ReLU (rectified linear units) solve this problem by activating linearly on the positive side. But because they activate to 0 on the negative side, the network can suffer from the dying ReLU problem when all neurons output 0 which also kills the back propagation signal. But computation is verfy efficient, even on mobile devices.

To solve the problem of dying ReLUs, variants like the Leaky ReLU, PReLu, ELU, SELU have been introduced. They have a small slope on the negative side and so signal back propagation can recover.

Which initialization method works well with which activation function is normally described in academic papers. Some common settings are described in Hands-On Machine Learning with Scikit-Learn and TensorFlow, 2nd edition, p. 328, table 11-1:

| Initialization | Activation | 
| --- | --- | 
| Xavier Glorot | none, tanh, sigmoid, softmax |
| He | ReLU & variants |
| LeCun | SELU |

Find out more about activation functions at https://mlfromscratch.com/activation-functions-explained/.

### Plots of Activation Functions

The functions are documented at https://pytorch.org/docs/stable/nn.functional.html.

In [None]:
import torch
from torch.nn.functional import relu, relu6, leaky_relu, tanh, prelu, elu, gelu
from torch.nn import Identity
from torch import tensor, sigmoid

def plot_torch_fn(fn, low, high, step=0.01, plot=None, title=None):
    xs = [tensor(x) for x in np.arange(low, high, step)]
    ys = list(map(fn, xs))
    
    plot = plt if plot is None else plot
    if title is not None:
        plot.title.set_text(title)

    return plot.plot(xs, ys)

In [None]:
plt.rcParams['figure.figsize'] = [16, 12]
fig, axs = plt.subplots(nrows=3, ncols=4)

plot_torch_fn(Identity(), -10, 10, plot=axs[0, 0], title="Identity")
plot_torch_fn(sigmoid, -10, 10, plot=axs[0, 1], title="Sigmoid")
plot_torch_fn(tanh, -10, 10, plot=axs[0, 2], title="tanh")

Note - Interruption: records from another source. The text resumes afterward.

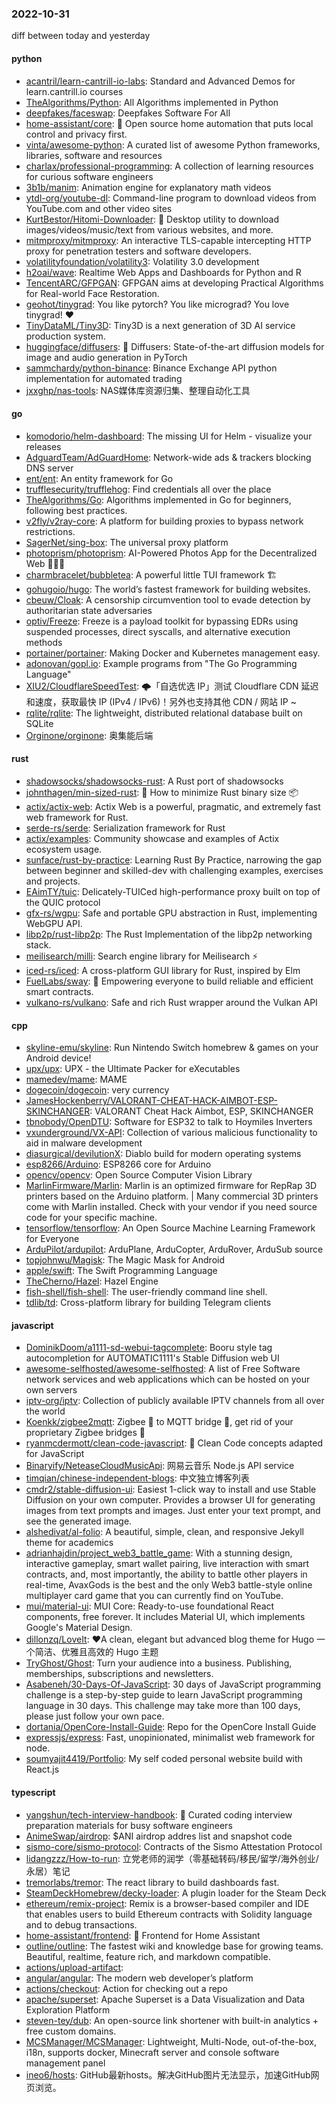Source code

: ### 2022-10-31
diff between today and yesterday

#### python
* [acantril/learn-cantrill-io-labs](https://github.com/acantril/learn-cantrill-io-labs): Standard and Advanced Demos for learn.cantrill.io courses
* [TheAlgorithms/Python](https://github.com/TheAlgorithms/Python): All Algorithms implemented in Python
* [deepfakes/faceswap](https://github.com/deepfakes/faceswap): Deepfakes Software For All
* [home-assistant/core](https://github.com/home-assistant/core): 🏡 Open source home automation that puts local control and privacy first.
* [vinta/awesome-python](https://github.com/vinta/awesome-python): A curated list of awesome Python frameworks, libraries, software and resources
* [charlax/professional-programming](https://github.com/charlax/professional-programming): A collection of learning resources for curious software engineers
* [3b1b/manim](https://github.com/3b1b/manim): Animation engine for explanatory math videos
* [ytdl-org/youtube-dl](https://github.com/ytdl-org/youtube-dl): Command-line program to download videos from YouTube.com and other video sites
* [KurtBestor/Hitomi-Downloader](https://github.com/KurtBestor/Hitomi-Downloader): 🍰 Desktop utility to download images/videos/music/text from various websites, and more.
* [mitmproxy/mitmproxy](https://github.com/mitmproxy/mitmproxy): An interactive TLS-capable intercepting HTTP proxy for penetration testers and software developers.
* [volatilityfoundation/volatility3](https://github.com/volatilityfoundation/volatility3): Volatility 3.0 development
* [h2oai/wave](https://github.com/h2oai/wave): Realtime Web Apps and Dashboards for Python and R
* [TencentARC/GFPGAN](https://github.com/TencentARC/GFPGAN): GFPGAN aims at developing Practical Algorithms for Real-world Face Restoration.
* [geohot/tinygrad](https://github.com/geohot/tinygrad): You like pytorch? You like micrograd? You love tinygrad! ❤️
* [TinyDataML/Tiny3D](https://github.com/TinyDataML/Tiny3D): Tiny3D is a next generation of 3D AI service production system.
* [huggingface/diffusers](https://github.com/huggingface/diffusers): 🤗 Diffusers: State-of-the-art diffusion models for image and audio generation in PyTorch
* [sammchardy/python-binance](https://github.com/sammchardy/python-binance): Binance Exchange API python implementation for automated trading
* [jxxghp/nas-tools](https://github.com/jxxghp/nas-tools): NAS媒体库资源归集、整理自动化工具

#### go
* [komodorio/helm-dashboard](https://github.com/komodorio/helm-dashboard): The missing UI for Helm - visualize your releases
* [AdguardTeam/AdGuardHome](https://github.com/AdguardTeam/AdGuardHome): Network-wide ads & trackers blocking DNS server
* [ent/ent](https://github.com/ent/ent): An entity framework for Go
* [trufflesecurity/trufflehog](https://github.com/trufflesecurity/trufflehog): Find credentials all over the place
* [TheAlgorithms/Go](https://github.com/TheAlgorithms/Go): Algorithms implemented in Go for beginners, following best practices.
* [v2fly/v2ray-core](https://github.com/v2fly/v2ray-core): A platform for building proxies to bypass network restrictions.
* [SagerNet/sing-box](https://github.com/SagerNet/sing-box): The universal proxy platform
* [photoprism/photoprism](https://github.com/photoprism/photoprism): AI-Powered Photos App for the Decentralized Web 🌈💎✨
* [charmbracelet/bubbletea](https://github.com/charmbracelet/bubbletea): A powerful little TUI framework 🏗
* [gohugoio/hugo](https://github.com/gohugoio/hugo): The world’s fastest framework for building websites.
* [cbeuw/Cloak](https://github.com/cbeuw/Cloak): A censorship circumvention tool to evade detection by authoritarian state adversaries
* [optiv/Freeze](https://github.com/optiv/Freeze): Freeze is a payload toolkit for bypassing EDRs using suspended processes, direct syscalls, and alternative execution methods
* [portainer/portainer](https://github.com/portainer/portainer): Making Docker and Kubernetes management easy.
* [adonovan/gopl.io](https://github.com/adonovan/gopl.io): Example programs from "The Go Programming Language"
* [XIU2/CloudflareSpeedTest](https://github.com/XIU2/CloudflareSpeedTest): 🌩「自选优选 IP」测试 Cloudflare CDN 延迟和速度，获取最快 IP (IPv4 / IPv6)！另外也支持其他 CDN / 网站 IP ~
* [rqlite/rqlite](https://github.com/rqlite/rqlite): The lightweight, distributed relational database built on SQLite
* [Orginone/orginone](https://github.com/Orginone/orginone): 奥集能后端

#### rust
* [shadowsocks/shadowsocks-rust](https://github.com/shadowsocks/shadowsocks-rust): A Rust port of shadowsocks
* [johnthagen/min-sized-rust](https://github.com/johnthagen/min-sized-rust): 🦀 How to minimize Rust binary size 📦
* [actix/actix-web](https://github.com/actix/actix-web): Actix Web is a powerful, pragmatic, and extremely fast web framework for Rust.
* [serde-rs/serde](https://github.com/serde-rs/serde): Serialization framework for Rust
* [actix/examples](https://github.com/actix/examples): Community showcase and examples of Actix ecosystem usage.
* [sunface/rust-by-practice](https://github.com/sunface/rust-by-practice): Learning Rust By Practice, narrowing the gap between beginner and skilled-dev with challenging examples, exercises and projects.
* [EAimTY/tuic](https://github.com/EAimTY/tuic): Delicately-TUICed high-performance proxy built on top of the QUIC protocol
* [gfx-rs/wgpu](https://github.com/gfx-rs/wgpu): Safe and portable GPU abstraction in Rust, implementing WebGPU API.
* [libp2p/rust-libp2p](https://github.com/libp2p/rust-libp2p): The Rust Implementation of the libp2p networking stack.
* [meilisearch/milli](https://github.com/meilisearch/milli): Search engine library for Meilisearch ⚡️
* [iced-rs/iced](https://github.com/iced-rs/iced): A cross-platform GUI library for Rust, inspired by Elm
* [FuelLabs/sway](https://github.com/FuelLabs/sway): 🌴 Empowering everyone to build reliable and efficient smart contracts.
* [vulkano-rs/vulkano](https://github.com/vulkano-rs/vulkano): Safe and rich Rust wrapper around the Vulkan API

#### cpp
* [skyline-emu/skyline](https://github.com/skyline-emu/skyline): Run Nintendo Switch homebrew & games on your Android device!
* [upx/upx](https://github.com/upx/upx): UPX - the Ultimate Packer for eXecutables
* [mamedev/mame](https://github.com/mamedev/mame): MAME
* [dogecoin/dogecoin](https://github.com/dogecoin/dogecoin): very currency
* [JamesHockenberry/VALORANT-CHEAT-HACK-AIMBOT-ESP-SKINCHANGER](https://github.com/JamesHockenberry/VALORANT-CHEAT-HACK-AIMBOT-ESP-SKINCHANGER): VALORANT Cheat Hack Aimbot, ESP, SKINCHANGER
* [tbnobody/OpenDTU](https://github.com/tbnobody/OpenDTU): Software for ESP32 to talk to Hoymiles Inverters
* [vxunderground/VX-API](https://github.com/vxunderground/VX-API): Collection of various malicious functionality to aid in malware development
* [diasurgical/devilutionX](https://github.com/diasurgical/devilutionX): Diablo build for modern operating systems
* [esp8266/Arduino](https://github.com/esp8266/Arduino): ESP8266 core for Arduino
* [opencv/opencv](https://github.com/opencv/opencv): Open Source Computer Vision Library
* [MarlinFirmware/Marlin](https://github.com/MarlinFirmware/Marlin): Marlin is an optimized firmware for RepRap 3D printers based on the Arduino platform. | Many commercial 3D printers come with Marlin installed. Check with your vendor if you need source code for your specific machine.
* [tensorflow/tensorflow](https://github.com/tensorflow/tensorflow): An Open Source Machine Learning Framework for Everyone
* [ArduPilot/ardupilot](https://github.com/ArduPilot/ardupilot): ArduPlane, ArduCopter, ArduRover, ArduSub source
* [topjohnwu/Magisk](https://github.com/topjohnwu/Magisk): The Magic Mask for Android
* [apple/swift](https://github.com/apple/swift): The Swift Programming Language
* [TheCherno/Hazel](https://github.com/TheCherno/Hazel): Hazel Engine
* [fish-shell/fish-shell](https://github.com/fish-shell/fish-shell): The user-friendly command line shell.
* [tdlib/td](https://github.com/tdlib/td): Cross-platform library for building Telegram clients

#### javascript
* [DominikDoom/a1111-sd-webui-tagcomplete](https://github.com/DominikDoom/a1111-sd-webui-tagcomplete): Booru style tag autocompletion for AUTOMATIC1111's Stable Diffusion web UI
* [awesome-selfhosted/awesome-selfhosted](https://github.com/awesome-selfhosted/awesome-selfhosted): A list of Free Software network services and web applications which can be hosted on your own servers
* [iptv-org/iptv](https://github.com/iptv-org/iptv): Collection of publicly available IPTV channels from all over the world
* [Koenkk/zigbee2mqtt](https://github.com/Koenkk/zigbee2mqtt): Zigbee 🐝 to MQTT bridge 🌉, get rid of your proprietary Zigbee bridges 🔨
* [ryanmcdermott/clean-code-javascript](https://github.com/ryanmcdermott/clean-code-javascript): 🛁 Clean Code concepts adapted for JavaScript
* [Binaryify/NeteaseCloudMusicApi](https://github.com/Binaryify/NeteaseCloudMusicApi): 网易云音乐 Node.js API service
* [timqian/chinese-independent-blogs](https://github.com/timqian/chinese-independent-blogs): 中文独立博客列表
* [cmdr2/stable-diffusion-ui](https://github.com/cmdr2/stable-diffusion-ui): Easiest 1-click way to install and use Stable Diffusion on your own computer. Provides a browser UI for generating images from text prompts and images. Just enter your text prompt, and see the generated image.
* [alshedivat/al-folio](https://github.com/alshedivat/al-folio): A beautiful, simple, clean, and responsive Jekyll theme for academics
* [adrianhajdin/project_web3_battle_game](https://github.com/adrianhajdin/project_web3_battle_game): With a stunning design, interactive gameplay, smart wallet pairing, live interaction with smart contracts, and, most importantly, the ability to battle other players in real-time, AvaxGods is the best and the only Web3 battle-style online multiplayer card game that you can currently find on YouTube.
* [mui/material-ui](https://github.com/mui/material-ui): MUI Core: Ready-to-use foundational React components, free forever. It includes Material UI, which implements Google's Material Design.
* [dillonzq/LoveIt](https://github.com/dillonzq/LoveIt): ❤️A clean, elegant but advanced blog theme for Hugo 一个简洁、优雅且高效的 Hugo 主题
* [TryGhost/Ghost](https://github.com/TryGhost/Ghost): Turn your audience into a business. Publishing, memberships, subscriptions and newsletters.
* [Asabeneh/30-Days-Of-JavaScript](https://github.com/Asabeneh/30-Days-Of-JavaScript): 30 days of JavaScript programming challenge is a step-by-step guide to learn JavaScript programming language in 30 days. This challenge may take more than 100 days, please just follow your own pace.
* [dortania/OpenCore-Install-Guide](https://github.com/dortania/OpenCore-Install-Guide): Repo for the OpenCore Install Guide
* [expressjs/express](https://github.com/expressjs/express): Fast, unopinionated, minimalist web framework for node.
* [soumyajit4419/Portfolio](https://github.com/soumyajit4419/Portfolio): My self coded personal website build with React.js

#### typescript
* [yangshun/tech-interview-handbook](https://github.com/yangshun/tech-interview-handbook): 💯 Curated coding interview preparation materials for busy software engineers
* [AnimeSwap/airdrop](https://github.com/AnimeSwap/airdrop): $ANI airdrop addres list and snapshot code
* [sismo-core/sismo-protocol](https://github.com/sismo-core/sismo-protocol): Contracts of the Sismo Attestation Protocol
* [lidangzzz/How-to-run](https://github.com/lidangzzz/How-to-run): 立党老师的润学（零基础转码/移民/留学/海外创业/永居）笔记
* [tremorlabs/tremor](https://github.com/tremorlabs/tremor): The react library to build dashboards fast.
* [SteamDeckHomebrew/decky-loader](https://github.com/SteamDeckHomebrew/decky-loader): A plugin loader for the Steam Deck
* [ethereum/remix-project](https://github.com/ethereum/remix-project): Remix is a browser-based compiler and IDE that enables users to build Ethereum contracts with Solidity language and to debug transactions.
* [home-assistant/frontend](https://github.com/home-assistant/frontend): 🍭 Frontend for Home Assistant
* [outline/outline](https://github.com/outline/outline): The fastest wiki and knowledge base for growing teams. Beautiful, realtime, feature rich, and markdown compatible.
* [actions/upload-artifact](https://github.com/actions/upload-artifact): 
* [angular/angular](https://github.com/angular/angular): The modern web developer’s platform
* [actions/checkout](https://github.com/actions/checkout): Action for checking out a repo
* [apache/superset](https://github.com/apache/superset): Apache Superset is a Data Visualization and Data Exploration Platform
* [steven-tey/dub](https://github.com/steven-tey/dub): An open-source link shortener with built-in analytics + free custom domains.
* [MCSManager/MCSManager](https://github.com/MCSManager/MCSManager): Lightweight, Multi-Node, out-of-the-box, i18n, supports docker, Minecraft server and console software management panel
* [ineo6/hosts](https://github.com/ineo6/hosts): GitHub最新hosts。解决GitHub图片无法显示，加速GitHub网页浏览。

plot_torch_fn(relu, -10, 10, plot=axs[1, 0], title="ReLU")
plot_torch_fn(relu6, -10, 10, plot=axs[1, 1], title="ReLU6")
plot_torch_fn(leaky_relu, -10, 10, plot=axs[1, 2], title="LeakyReLU")
plot_torch_fn(lambda x: prelu(x, weight=tensor(0.2, dtype=torch.double)), -10, 10, plot=axs[1, 3], title="PReLU")

plot_torch_fn(elu, -10, 10, plot=axs[2, 0], title="ELU")
plot_torch_fn(gelu, -10, 10, plot=axs[2, 1], title="GELU")